Who reported this error: host (FreeBSD) or guest (Windows)?

If guest I wonder if nvidia driver includes code to deal with qemu's kvm and hence is able to attach driver in Windows because it recognizes the /supported/ virtualization.
 
_martin said:
Who reported this error: host (FreeBSD) or guest (Windows)?
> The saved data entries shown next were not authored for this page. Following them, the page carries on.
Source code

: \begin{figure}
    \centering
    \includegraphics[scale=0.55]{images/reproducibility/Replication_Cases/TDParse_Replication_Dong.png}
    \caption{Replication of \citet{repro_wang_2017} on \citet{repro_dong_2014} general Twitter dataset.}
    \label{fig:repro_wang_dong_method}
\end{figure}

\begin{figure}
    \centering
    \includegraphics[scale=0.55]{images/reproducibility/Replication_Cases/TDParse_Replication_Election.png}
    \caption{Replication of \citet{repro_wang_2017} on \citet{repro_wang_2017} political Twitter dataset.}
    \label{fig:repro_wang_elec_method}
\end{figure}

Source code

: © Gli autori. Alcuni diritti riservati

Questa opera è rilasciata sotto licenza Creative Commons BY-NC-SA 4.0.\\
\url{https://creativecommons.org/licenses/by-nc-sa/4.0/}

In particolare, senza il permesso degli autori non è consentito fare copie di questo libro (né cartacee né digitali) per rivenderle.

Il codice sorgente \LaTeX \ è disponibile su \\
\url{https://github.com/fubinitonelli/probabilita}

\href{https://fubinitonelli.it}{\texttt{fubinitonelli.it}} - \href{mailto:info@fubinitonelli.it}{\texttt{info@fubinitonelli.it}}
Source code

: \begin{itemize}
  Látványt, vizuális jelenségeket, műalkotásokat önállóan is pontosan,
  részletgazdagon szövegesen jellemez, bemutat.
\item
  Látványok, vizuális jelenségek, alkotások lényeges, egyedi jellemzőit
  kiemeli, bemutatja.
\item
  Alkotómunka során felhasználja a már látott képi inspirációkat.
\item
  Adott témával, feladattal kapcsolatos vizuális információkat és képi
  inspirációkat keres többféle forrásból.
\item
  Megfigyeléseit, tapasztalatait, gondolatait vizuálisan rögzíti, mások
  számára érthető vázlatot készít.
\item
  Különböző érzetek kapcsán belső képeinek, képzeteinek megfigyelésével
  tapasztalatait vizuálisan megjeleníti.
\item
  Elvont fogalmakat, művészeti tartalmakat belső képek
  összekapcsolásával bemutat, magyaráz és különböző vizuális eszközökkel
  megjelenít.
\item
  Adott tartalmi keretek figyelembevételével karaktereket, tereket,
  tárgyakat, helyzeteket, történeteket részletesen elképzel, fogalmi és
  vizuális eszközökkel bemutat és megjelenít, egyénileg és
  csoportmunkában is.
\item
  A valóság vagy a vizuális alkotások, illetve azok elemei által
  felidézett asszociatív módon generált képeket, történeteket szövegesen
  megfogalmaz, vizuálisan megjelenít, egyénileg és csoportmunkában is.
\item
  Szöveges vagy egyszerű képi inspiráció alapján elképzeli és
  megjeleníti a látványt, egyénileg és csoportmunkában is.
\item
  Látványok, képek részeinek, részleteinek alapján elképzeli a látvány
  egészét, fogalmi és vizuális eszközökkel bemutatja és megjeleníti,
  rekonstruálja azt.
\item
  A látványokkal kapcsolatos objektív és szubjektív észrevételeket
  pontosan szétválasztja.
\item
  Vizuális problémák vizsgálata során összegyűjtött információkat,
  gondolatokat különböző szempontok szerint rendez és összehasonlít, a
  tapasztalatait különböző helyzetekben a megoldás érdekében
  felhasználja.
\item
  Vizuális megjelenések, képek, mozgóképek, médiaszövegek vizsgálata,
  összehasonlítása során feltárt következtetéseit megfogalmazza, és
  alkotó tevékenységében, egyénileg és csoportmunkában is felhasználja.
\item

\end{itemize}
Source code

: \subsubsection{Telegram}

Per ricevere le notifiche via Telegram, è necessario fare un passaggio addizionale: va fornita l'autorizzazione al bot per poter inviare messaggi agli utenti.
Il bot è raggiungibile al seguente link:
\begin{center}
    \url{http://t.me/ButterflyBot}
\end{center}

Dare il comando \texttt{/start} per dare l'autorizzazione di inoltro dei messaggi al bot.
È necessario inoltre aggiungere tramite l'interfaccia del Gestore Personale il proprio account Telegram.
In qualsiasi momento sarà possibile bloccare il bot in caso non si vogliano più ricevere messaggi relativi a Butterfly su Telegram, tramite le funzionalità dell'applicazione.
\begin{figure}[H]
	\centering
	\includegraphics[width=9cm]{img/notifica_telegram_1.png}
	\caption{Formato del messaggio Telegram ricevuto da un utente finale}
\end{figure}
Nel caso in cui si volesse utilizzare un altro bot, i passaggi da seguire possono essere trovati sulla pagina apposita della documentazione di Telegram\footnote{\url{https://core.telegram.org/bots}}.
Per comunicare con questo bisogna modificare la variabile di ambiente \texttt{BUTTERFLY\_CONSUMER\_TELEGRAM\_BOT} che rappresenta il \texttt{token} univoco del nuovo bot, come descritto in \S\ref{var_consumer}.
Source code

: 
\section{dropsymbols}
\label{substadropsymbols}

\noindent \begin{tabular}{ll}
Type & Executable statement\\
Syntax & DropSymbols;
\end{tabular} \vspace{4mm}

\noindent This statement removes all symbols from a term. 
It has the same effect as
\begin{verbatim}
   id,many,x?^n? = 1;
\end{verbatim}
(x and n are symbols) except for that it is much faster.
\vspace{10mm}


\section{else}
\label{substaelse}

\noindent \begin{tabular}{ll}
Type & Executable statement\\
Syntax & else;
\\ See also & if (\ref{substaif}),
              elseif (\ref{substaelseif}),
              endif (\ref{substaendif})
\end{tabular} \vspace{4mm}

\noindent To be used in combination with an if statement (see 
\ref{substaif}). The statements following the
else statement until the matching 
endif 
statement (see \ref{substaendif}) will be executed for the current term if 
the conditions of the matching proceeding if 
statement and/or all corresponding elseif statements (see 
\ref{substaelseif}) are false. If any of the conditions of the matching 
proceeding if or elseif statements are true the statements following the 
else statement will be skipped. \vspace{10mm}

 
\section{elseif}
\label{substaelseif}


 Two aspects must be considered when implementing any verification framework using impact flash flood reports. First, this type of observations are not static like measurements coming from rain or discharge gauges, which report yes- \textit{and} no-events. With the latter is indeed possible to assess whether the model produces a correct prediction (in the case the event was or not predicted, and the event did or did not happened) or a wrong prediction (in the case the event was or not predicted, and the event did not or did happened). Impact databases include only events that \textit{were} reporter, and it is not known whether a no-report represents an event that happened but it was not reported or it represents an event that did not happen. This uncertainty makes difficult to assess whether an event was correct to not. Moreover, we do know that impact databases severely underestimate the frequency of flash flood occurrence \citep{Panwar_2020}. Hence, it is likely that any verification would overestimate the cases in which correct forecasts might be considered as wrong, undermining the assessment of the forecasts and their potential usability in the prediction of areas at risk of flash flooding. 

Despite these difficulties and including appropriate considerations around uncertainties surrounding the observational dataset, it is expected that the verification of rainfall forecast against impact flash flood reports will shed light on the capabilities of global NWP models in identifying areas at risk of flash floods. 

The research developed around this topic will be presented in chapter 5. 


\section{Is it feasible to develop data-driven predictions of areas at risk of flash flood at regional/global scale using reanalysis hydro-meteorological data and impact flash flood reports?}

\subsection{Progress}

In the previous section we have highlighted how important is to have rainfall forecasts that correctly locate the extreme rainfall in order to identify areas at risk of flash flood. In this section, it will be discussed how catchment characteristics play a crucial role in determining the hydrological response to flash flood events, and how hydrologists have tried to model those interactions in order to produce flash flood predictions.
If guest I wonder if nvidia driver includes code to deal with qemu's kvm and hence is able to attach driver in Windows because it recognizes the /supported/ virtualization.
Click to expand...

Common errors on Windows guest : error 12 or 43.
 
jbo@ said:
I am experiencing issues with PCI passthru but I can't say whether it's a FreeBSD problem: https://forums.freebsd.org/threads/bhyve-vm-stuck-when-passthru-enabled.92854/#post-648828

After updating to a recent stable/14 a few days ago I tested again and I'm still observing the same behavior.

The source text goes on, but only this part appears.